I further note that the majority has suggested that the clinic patients are entitled to no "testimonial privacy" under Wisconsin law. I disagree. The peculiar facts of Jenkins v. Metropolitan Life Ins. Co., 173 N.E.2d 122 (Ohio 1961), cited by the majority, make its application to the present case questionable. Even if this case is applicable, it is unnecessary to address the majority's contention that a patient's mere physical presence in the physician's office is not within the medical privilege. We are not dealing with a patient's presence in a physician's office; we are dealing with the presence of a patient seeking specific medical services/treatment in a clinic providing only those specific services at that time. Patients seeking an abortion are entitled to confidentiality of their identities as part of their medical records by virtue of sec. 905.04(2), Stats. The majority relies on the following language: "The mere fact of making a communication, as well as the date of a consultation and the number of consultations, are . . . not privileged from disclosure, so long as the subject communicated is not *601stated." 8 Wigmore on Evidence § 2384 at 846 (McNaughton rev. 1961) (emphasis in original). Here, the very presence of patients in the abortion clinic identifies "the subject communicated." While it is possible that the right of confidentiality granted medical records may have to give way to properly implicated due process considerations, Miller has not demonstrated that her due process rights have been implicated. Therefore, there is no need to weigh Miller's due process rights against the patients' right of confidentiality.

I suspect that Miller is not interested in obtaining material and relevant evidence, but rather in chilling the state's prosecution of her unlawful conduct by forcing the public disclosure of the names of people seeking the services of this clinic. Such disclosure would have a chilling effect on the exercise of the right to obtain medical reproductive treatment. Because I conclude that Miller has failed to demonstrate that the patients possess any evidence relevant or material to her defense, she has not established a due process right to an in camera investigation as required by the majority.
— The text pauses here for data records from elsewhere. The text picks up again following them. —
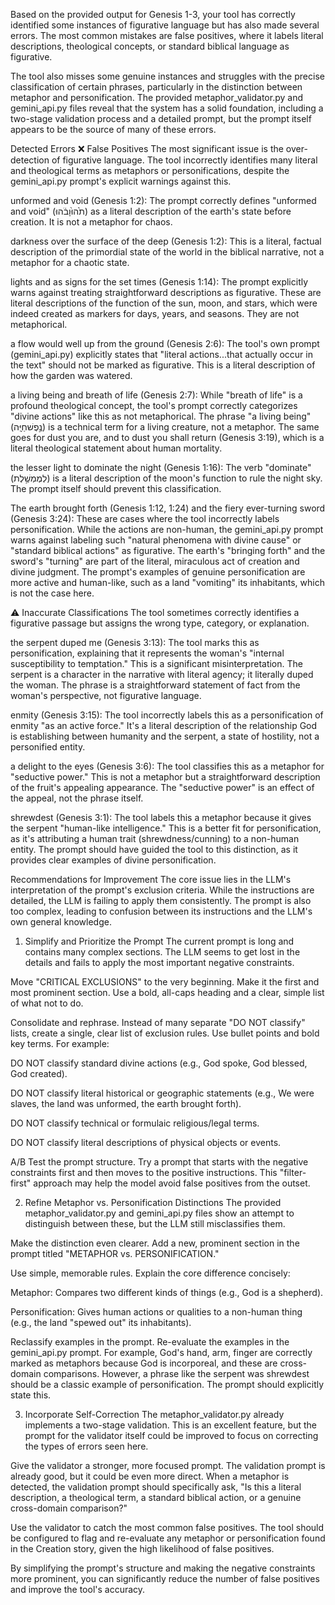 
Based on the provided output for Genesis 1-3, your tool has correctly identified some instances of figurative language but has also made several errors. The most common mistakes are false positives, where it labels literal descriptions, theological concepts, or standard biblical language as figurative.

The tool also misses some genuine instances and struggles with the precise classification of certain phrases, particularly in the distinction between metaphor and personification. The provided metaphor_validator.py and gemini_api.py files reveal that the system has a solid foundation, including a two-stage validation process and a detailed prompt, but the prompt itself appears to be the source of many of these errors.

Detected Errors
❌ False Positives
The most significant issue is the over-detection of figurative language. The tool incorrectly identifies many literal and theological terms as metaphors or personifications, despite the gemini_api.py prompt's explicit warnings against this.

unformed and void (Genesis 1:2): The prompt correctly defines "unformed and void" (תֹ֙הוּ֙וָבֹ֔הוּ) as a literal description of the earth's state before creation. It is not a metaphor for chaos.

darkness over the surface of the deep (Genesis 1:2): This is a literal, factual description of the primordial state of the world in the biblical narrative, not a metaphor for a chaotic state.

lights and as signs for the set times (Genesis 1:14): The prompt explicitly warns against treating straightforward descriptions as figurative. These are literal descriptions of the function of the sun, moon, and stars, which were indeed created as markers for days, years, and seasons. They are not metaphorical.

a flow would well up from the ground (Genesis 2:6): The tool's own prompt (gemini_api.py) explicitly states that "literal actions...that actually occur in the text" should not be marked as figurative. This is a literal description of how the garden was watered.

a living being and breath of life (Genesis 2:7): While "breath of life" is a profound theological concept, the tool's prompt correctly categorizes "divine actions" like this as not metaphorical. The phrase "a living being" (נֶ֣פֶשׁחַיָּֽה) is a technical term for a living creature, not a metaphor. The same goes for dust you are, and to dust you shall return (Genesis 3:19), which is a literal theological statement about human mortality.

the lesser light to dominate the night (Genesis 1:16): The verb "dominate" (לְמֶמְשֶׁ֣לֶת) is a literal description of the moon's function to rule the night sky. The prompt itself should prevent this classification.

The earth brought forth (Genesis 1:12, 1:24) and the fiery ever-turning sword (Genesis 3:24): These are cases where the tool incorrectly labels personification. While the actions are non-human, the gemini_api.py prompt warns against labeling such "natural phenomena with divine cause" or "standard biblical actions" as figurative. The earth's "bringing forth" and the sword's "turning" are part of the literal, miraculous act of creation and divine judgment. The prompt's examples of genuine personification are more active and human-like, such as a land "vomiting" its inhabitants, which is not the case here.

⚠️ Inaccurate Classifications
The tool sometimes correctly identifies a figurative passage but assigns the wrong type, category, or explanation.

the serpent duped me (Genesis 3:13): The tool marks this as personification, explaining that it represents the woman's "internal susceptibility to temptation." This is a significant misinterpretation. The serpent is a character in the narrative with literal agency; it literally duped the woman. The phrase is a straightforward statement of fact from the woman's perspective, not figurative language.

enmity (Genesis 3:15): The tool incorrectly labels this as a personification of enmity "as an active force." It's a literal description of the relationship God is establishing between humanity and the serpent, a state of hostility, not a personified entity.

a delight to the eyes (Genesis 3:6): The tool classifies this as a metaphor for "seductive power." This is not a metaphor but a straightforward description of the fruit's appealing appearance. The "seductive power" is an effect of the appeal, not the phrase itself.

shrewdest (Genesis 3:1): The tool labels this a metaphor because it gives the serpent "human-like intelligence." This is a better fit for personification, as it's attributing a human trait (shrewdness/cunning) to a non-human entity. The prompt should have guided the tool to this distinction, as it provides clear examples of divine personification.

Recommendations for Improvement
The core issue lies in the LLM's interpretation of the prompt's exclusion criteria. While the instructions are detailed, the LLM is failing to apply them consistently. The prompt is also too complex, leading to confusion between its instructions and the LLM's own general knowledge.

1. Simplify and Prioritize the Prompt
The current prompt is long and contains many complex sections. The LLM seems to get lost in the details and fails to apply the most important negative constraints.

Move "CRITICAL EXCLUSIONS" to the very beginning. Make it the first and most prominent section. Use a bold, all-caps heading and a clear, simple list of what not to do.

Consolidate and rephrase. Instead of many separate "DO NOT classify" lists, create a single, clear list of exclusion rules. Use bullet points and bold key terms. For example:

DO NOT classify standard divine actions (e.g., God spoke, God blessed, God created).

DO NOT classify literal historical or geographic statements (e.g., We were slaves, the land was unformed, the earth brought forth).

DO NOT classify technical or formulaic religious/legal terms.

DO NOT classify literal descriptions of physical objects or events.

A/B Test the prompt structure. Try a prompt that starts with the negative constraints first and then moves to the positive instructions. This "filter-first" approach may help the model avoid false positives from the outset.

2. Refine Metaphor vs. Personification Distinctions
The provided metaphor_validator.py and gemini_api.py files show an attempt to distinguish between these, but the LLM still misclassifies them.

Make the distinction even clearer. Add a new, prominent section in the prompt titled "METAPHOR vs. PERSONIFICATION."

Use simple, memorable rules. Explain the core difference concisely:

Metaphor: Compares two different kinds of things (e.g., God is a shepherd).

Personification: Gives human actions or qualities to a non-human thing (e.g., the land "spewed out" its inhabitants).

Reclassify examples in the prompt. Re-evaluate the examples in the gemini_api.py prompt. For example, God's hand, arm, finger are correctly marked as metaphors because God is incorporeal, and these are cross-domain comparisons. However, a phrase like the serpent was shrewdest should be a classic example of personification. The prompt should explicitly state this.

3. Incorporate Self-Correction
The metaphor_validator.py already implements a two-stage validation. This is an excellent feature, but the prompt for the validator itself could be improved to focus on correcting the types of errors seen here.

Give the validator a stronger, more focused prompt. The validation prompt is already good, but it could be even more direct. When a metaphor is detected, the validation prompt should specifically ask, "Is this a literal description, a theological term, a standard biblical action, or a genuine cross-domain comparison?"

Use the validator to catch the most common false positives. The tool should be configured to flag and re-evaluate any metaphor or personification found in the Creation story, given the high likelihood of false positives.

By simplifying the prompt's structure and making the negative constraints more prominent, you can significantly reduce the number of false positives and improve the tool's accuracy.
Miller simply has not discharged her burden of demonstrating that these patients possess evidence relevant to her guilt or innocence.

By concluding that Miller has failed to adequately demonstrate the need for the evidence possessed by the patients, I do not wish to create the impression that Miller's right to express her firm belief in the rightness of her cause is in any way diminished. The first amendment of our constitution guarantees that Miller may publicly demonstrate, protest and persuade others as to the rightfulness of her viewpoint. Nothing must ever infringe upon these rights, provided they are exercised on public property.

*602By the same token, the patients and clinic operators are entitled to be free from receiving unwanted messages on private property. Our constitutional free-speech protections do not extend to protect speech activities on the premises of a private medical clinic. State v. Horn, 139 Wis. 2d 473, 475-76, 407 N.W.2d 854, 855 (1987). Miller's right to free speech ends when that speech is delivered on the private property of one who does not desire to hear the defendant's message. Rowan v. United States Post Office, 397 U.S. 735, 737 (1970). We must with equal vigor protect the right of those who do not wish to be confronted in the sanctity of their private property with a message that is both offensive and disruptive. Id.

Because I conclude that Miller has not demonstrated a need for the evidence possessed by the patients, and in consideration of the patients' physician-patient privilege, I would affirm the trial court.